Work order: A faithful copy is required: retype the records from their first line through the line with "Apabila pemerintah fokus", and omit the pictures.

Record excerpts:
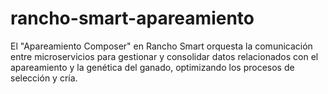 # rancho-smart-apareamiento
El "Apareamiento Composer" en Rancho Smart orquesta la comunicación entre microservicios para gestionar y consolidar datos relacionados con el apareamiento y la genética del ganado, optimizando los procesos de selección y cría.
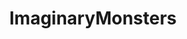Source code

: ---
title: ImaginaryMonsters
crosslinks:
- nosleep
- creepy
- ImaginaryLandscapes
- art
- Jokes
- ThePhenomenon
- ImaginaryCharacters
- Art
- drawing
- WritingPrompts
- '2013'
- itookapicture
- TheAdventureZone
- Fantasy
- todayilearned
- rpg
- Nightmares
---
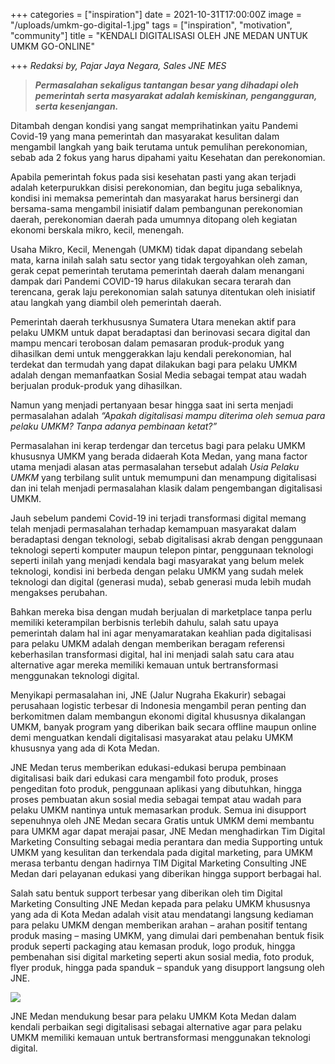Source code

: +++
categories = ["inspiration"]
date = 2021-10-31T17:00:00Z
image = "/uploads/umkm-go-digital-1.jpg"
tags = ["inspiration", "motivation", "community"]
title = "KENDALI DIGITALISASI OLEH JNE MEDAN UNTUK UMKM GO-ONLINE"

+++
_Redaksi by,  Pajar Jaya Negara, Sales JNE MES_

> **_Permasalahan sekaligus tantangan besar yang dihadapi oleh pemerintah serta masyarakat adalah kemiskinan, pengangguran, serta kesenjangan._** 

Ditambah dengan kondisi yang sangat memprihatinkan yaitu Pandemi Covid-19 yang mana pemerintah dan masyarakat kesulitan dalam mengambil langkah yang baik terutama untuk pemulihan perekonomian, sebab ada 2 fokus yang harus dipahami yaitu Kesehatan dan perekonomian. 

Apabila pemerintah fokus pada sisi kesehatan pasti yang akan terjadi adalah keterpurukkan disisi perekonomian, dan begitu juga sebaliknya, kondisi ini memaksa pemerintah dan masyarakat harus bersinergi dan bersama-sama mengambil inisiatif dalam pembangunan perekonomian daerah, perekonomian daerah pada umumnya ditopang oleh kegiatan ekonomi berskala mikro, kecil, menengah. 

Usaha Mikro, Kecil, Menengah (UMKM) tidak dapat dipandang sebelah mata, karna inilah salah satu sector yang tidak tergoyahkan oleh zaman, gerak cepat pemerintah terutama pemerintah daerah dalam menangani dampak dari Pandemi COVID-19 harus dilakukan secara terarah dan terencana, gerak laju perekonomian salah satunya ditentukan oleh inisiatif atau langkah yang diambil oleh pemerintah daerah.

Pemerintah daerah terkhususnya Sumatera Utara menekan aktif para pelaku UMKM untuk dapat beradaptasi dan berinovasi secara digital dan mampu mencari terobosan dalam pemasaran produk-produk yang dihasilkan demi untuk menggerakkan laju kendali perekonomian, hal terdekat dan termudah yang dapat dilakukan bagi para pelaku UMKM adalah dengan memanfaatkan Sosial Media sebagai tempat atau wadah berjualan produk-produk yang dihasilkan. 

Namun yang menjadi pertanyaan besar hingga saat ini serta menjadi permasalahan adalah _“Apakah digitalisasi mampu diterima oleh semua para pelaku UMKM? Tanpa adanya pembinaan ketat?”_

Permasalahan ini kerap terdengar dan tercetus bagi para pelaku UMKM khususnya UMKM yang berada didaerah Kota Medan, yang mana factor utama menjadi alasan atas permasalahan tersebut adalah _Usia Pelaku UMKM_ yang terbilang sulit untuk memumpuni dan menampung digitalisasi dan ini telah menjadi permasalahan klasik dalam pengembangan digitalisasi UMKM.

Jauh sebelum pandemi Covid-19 ini terjadi transformasi digital memang telah menjadi permasalahan terhadap kemampuan masyarakat dalam beradaptasi dengan teknologi, sebab digitalisasi akrab dengan penggunaan teknologi seperti komputer maupun telepon pintar, penggunaan teknologi seperti inilah yang menjadi kendala bagi masyarakat yang belum melek teknologi, kondisi ini berbeda dengan pelaku UMKM yang sudah melek teknologi dan digital (generasi muda), sebab generasi muda lebih mudah mengakses perubahan.

Bahkan mereka bisa dengan mudah berjualan di marketplace tanpa perlu memiliki keterampilan berbisnis terlebih dahulu, salah satu upaya pemerintah dalam hal ini agar menyamaratakan keahlian pada digitalisasi para pelaku UMKM adalah dengan memberikan beragam referensi keberhasilan transformasi digital, hal ini menjadi salah satu cara atau alternative agar mereka memiliki kemauan untuk bertransformasi menggunakan teknologi digital.

Menyikapi permasalahan ini, JNE (Jalur Nugraha Ekakurir) sebagai perusahaan logistic terbesar di Indonesia mengambil peran penting dan berkomitmen dalam membangun ekonomi digital khususnya dikalangan UMKM, banyak program yang diberikan baik secara offline maupun online demi menguatkan kendali digitalisasi masyarakat atau pelaku UMKM khususnya yang ada di Kota Medan.

JNE Medan terus memberikan edukasi-edukasi berupa pembinaan digitalisasi baik dari edukasi cara mengambil foto produk, proses pengeditan foto produk, penggunaan aplikasi yang dibutuhkan, hingga proses pembuatan akun sosial media sebagai tempat atau wadah para pelaku UMKM nantinya untuk memasarkan produk. Semua ini disupport sepenuhnya oleh JNE Medan secara Gratis untuk UMKM demi membantu para UMKM agar dapat merajai pasar, JNE Medan menghadirkan Tim Digital Marketing Consulting sebagai media perantara dan media Supporting untuk UMKM yang kesulitan dan terkendala pada digital marketing, para UMKM merasa terbantu dengan hadirnya TIM Digital Marketing Consulting JNE Medan dari pelayanan edukasi yang diberikan hingga support berbagai hal.

Salah satu bentuk support terbesar yang diberikan oleh tim Digital Marketing Consulting JNE Medan kepada para pelaku UMKM khususnya yang ada di Kota Medan adalah visit atau mendatangi langsung kediaman para pelaku UMKM dengan memberikan arahan – arahan positif tentang produk masing – masing UMKM, yang dimulai dari pembenahan bentuk fisik produk seperti packaging atau kemasan produk, logo produk, hingga pembenahan sisi digital marketing seperti akun sosial media, foto produk, flyer produk, hingga pada spanduk – spanduk yang disupport langsung oleh JNE.

![](/uploads/img_20211022_075345.jpg)

JNE Medan mendukung besar para pelaku UMKM Kota Medan dalam kendali perbaikan segi digitalisasi sebagai alternative agar para pelaku UMKM memiliki kemauan untuk bertransformasi menggunakan teknologi digital.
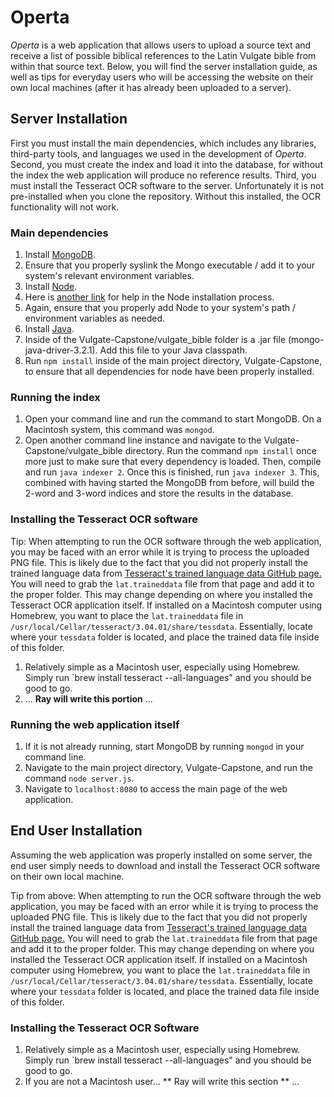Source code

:# Operta

*Operta* is a web application that allows users to upload a source text and receive a list of possible biblical references to the Latin Vulgate bible from within that source text.  Below, you will find the server installation guide, as well as tips for everyday users who will be accessing the website on their own local machines (after it has already been uploaded to a server).

## Server Installation
First you must install the main dependencies, which includes any libraries, third-party tools, and languages we used in the development of *Operta*.  Second, you must create the index and load it into the database, for without the index the web application will produce no reference results.  Third, you must install the Tesseract OCR software to the server.  Unfortunately it is not pre-installed when you clone the repository.  Without this installed, the OCR functionality will not work.

### Main dependencies
1. Install [MongoDB](https://www.mongodb.com/download-center?jmp=nav#community).
  1. Ensure that you properly syslink the Mongo executable / add it to your system's relevant environment variables.
2. Install [Node](https://nodejs.org/en/).
  1. Here is [another link](https://docs.npmjs.com/getting-started/installing-node) for help in the Node installation process.
  2. Again, ensure that you properly add Node to your system's path / environment variables as needed.
3. Install [Java](http://www.oracle.com/technetwork/java/javase/downloads/index.html).
4. Inside of the Vulgate-Capstone/vulgate_bible folder is a .jar file (mongo-java-driver-3.2.1).  Add this file to your Java classpath.
5. Run `npm install` inside of the main project directory, Vulgate-Capstone, to ensure that all dependencies for node have been properly installed.

### Running the index
1. Open your command line and run the command to start MongoDB.  On a Macintosh system, this command was `mongod`.
2. Open another command line instance and navigate to the Vulgate-Capstone/vulgate_bible directory.  Run the command `npm install` once more just to make sure that every dependency is loaded.  Then, compile and run `java indexer 2`.  Once this is finished, run `java indexer 3`.  This, combined with having started the MongoDB from before, will build the 2-word and 3-word indices and store the results in the database.

### Installing the Tesseract OCR software
Tip: When attempting to run the OCR software through the web application, you may be faced with an error while it is trying to process the uploaded PNG file.  This is likely due to the fact that you did not properly install the trained language data from [Tesseract's trained language data GitHub page.](https://github.com/tesseract-ocr/tessdata)  You will need to grab the `lat.traineddata` file from that page and add it to the proper folder.  This may change depending on where you installed the Tesseract OCR application itself.  If installed on a Macintosh computer using Homebrew, you want to place the `lat.traineddata` file in `/usr/local/Cellar/tesseract/3.04.01/share/tessdata`.  Essentially, locate where your `tessdata` folder is located, and place the trained data file inside of this folder.

1. Relatively simple as a Macintosh user, especially using Homebrew.  Simply run `brew install tesseract --all-languages" and you should be good to go.
2.  ... **Ray will write this portion** ...

### Running the web application itself
1. If it is not already running, start MongoDB by running `mongod` in your command line.
2. Navigate to the main project directory, Vulgate-Capstone, and run the command `node server.js`.
3. Navigate to `localhost:8080` to access the main page of the web application.

## End User Installation
Assuming the web application was properly installed on some server, the end user simply needs to download and install the Tesseract OCR software on their own local machine.

Tip from above: When attempting to run the OCR software through the web application, you may be faced with an error while it is trying to process the uploaded PNG file.  This is likely due to the fact that you did not properly install the trained language data from [Tesseract's trained language data GitHub page.](https://github.com/tesseract-ocr/tessdata)  You will need to grab the `lat.traineddata` file from that page and add it to the proper folder.  This may change depending on where you installed the Tesseract OCR application itself.  If installed on a Macintosh computer using Homebrew, you want to place the `lat.traineddata` file in `/usr/local/Cellar/tesseract/3.04.01/share/tessdata`.  Essentially, locate where your `tessdata` folder is located, and place the trained data file inside of this folder.

### Installing the Tesseract OCR Software
1. Relatively simple as a Macintosh user, especially using Homebrew.  Simply run `brew install tesseract --all-languages" and you should be good to go.
2. If you are not a Macintosh user... ** Ray will write this section ** ...
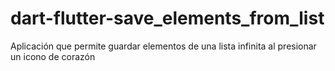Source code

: # dart-flutter-save_elements_from_list
Aplicación que permite guardar elementos de una lista infinita al presionar un icono de corazón 
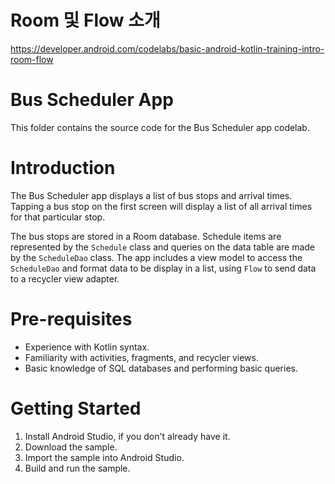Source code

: # Room 및 Flow 소개

https://developer.android.com/codelabs/basic-android-kotlin-training-intro-room-flow

# Bus Scheduler App

This folder contains the source code for the Bus Scheduler app codelab.

# Introduction

The Bus Scheduler app displays a list of bus stops and arrival times. Tapping a bus stop on the first screen will display a list of all arrival times for that particular stop.

The bus stops are stored in a Room database. Schedule items are represented by the `Schedule` class and queries on the data table are made by the `ScheduleDao` class. The app includes a view model to access the `ScheduleDao` and format data to be display in a list, using `Flow` to send data to a recycler view adapter.

# Pre-requisites

-   Experience with Kotlin syntax.
-   Familiarity with activities, fragments, and recycler views.
-   Basic knowledge of SQL databases and performing basic queries.

# Getting Started

1. Install Android Studio, if you don't already have it.
2. Download the sample.
3. Import the sample into Android Studio.
4. Build and run the sample.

Answer area:
 # rancho-smart-apareamiento
El "Apareamiento Composer" en Rancho Smart orquesta la comunicación entre microservicios para gestionar y consolidar datos relacionados con el apareamiento y la genética del ganado, optimizando los procesos de selección y cría.
Source code

: ---
title: ImaginaryMonsters
crosslinks:
- nosleep
- creepy
- ImaginaryLandscapes
- art
- Jokes
- ThePhenomenon
- ImaginaryCharacters
- Art
- drawing
- WritingPrompts
- '2013'
- itookapicture
- TheAdventureZone
- Fantasy
- todayilearned
- rpg
- Nightmares
---
Source code

: +++
categories = ["inspiration"]
date = 2021-10-31T17:00:00Z
image = "/uploads/umkm-go-digital-1.jpg"
tags = ["inspiration", "motivation", "community"]
title = "KENDALI DIGITALISASI OLEH JNE MEDAN UNTUK UMKM GO-ONLINE"

+++
_Redaksi by,  Pajar Jaya Negara, Sales JNE MES_

> **_Permasalahan sekaligus tantangan besar yang dihadapi oleh pemerintah serta masyarakat adalah kemiskinan, pengangguran, serta kesenjangan._** 

Ditambah dengan kondisi yang sangat memprihatinkan yaitu Pandemi Covid-19 yang mana pemerintah dan masyarakat kesulitan dalam mengambil langkah yang baik terutama untuk pemulihan perekonomian, sebab ada 2 fokus yang harus dipahami yaitu Kesehatan dan perekonomian. 

Apabila pemerintah fokus pada sisi kesehatan pasti yang akan terjadi adalah keterpurukkan disisi perekonomian, dan begitu juga sebaliknya, kondisi ini memaksa pemerintah dan masyarakat harus bersinergi dan bersama-sama mengambil inisiatif dalam pembangunan perekonomian daerah, perekonomian daerah pada umumnya ditopang oleh kegiatan ekonomi berskala mikro, kecil, menengah. 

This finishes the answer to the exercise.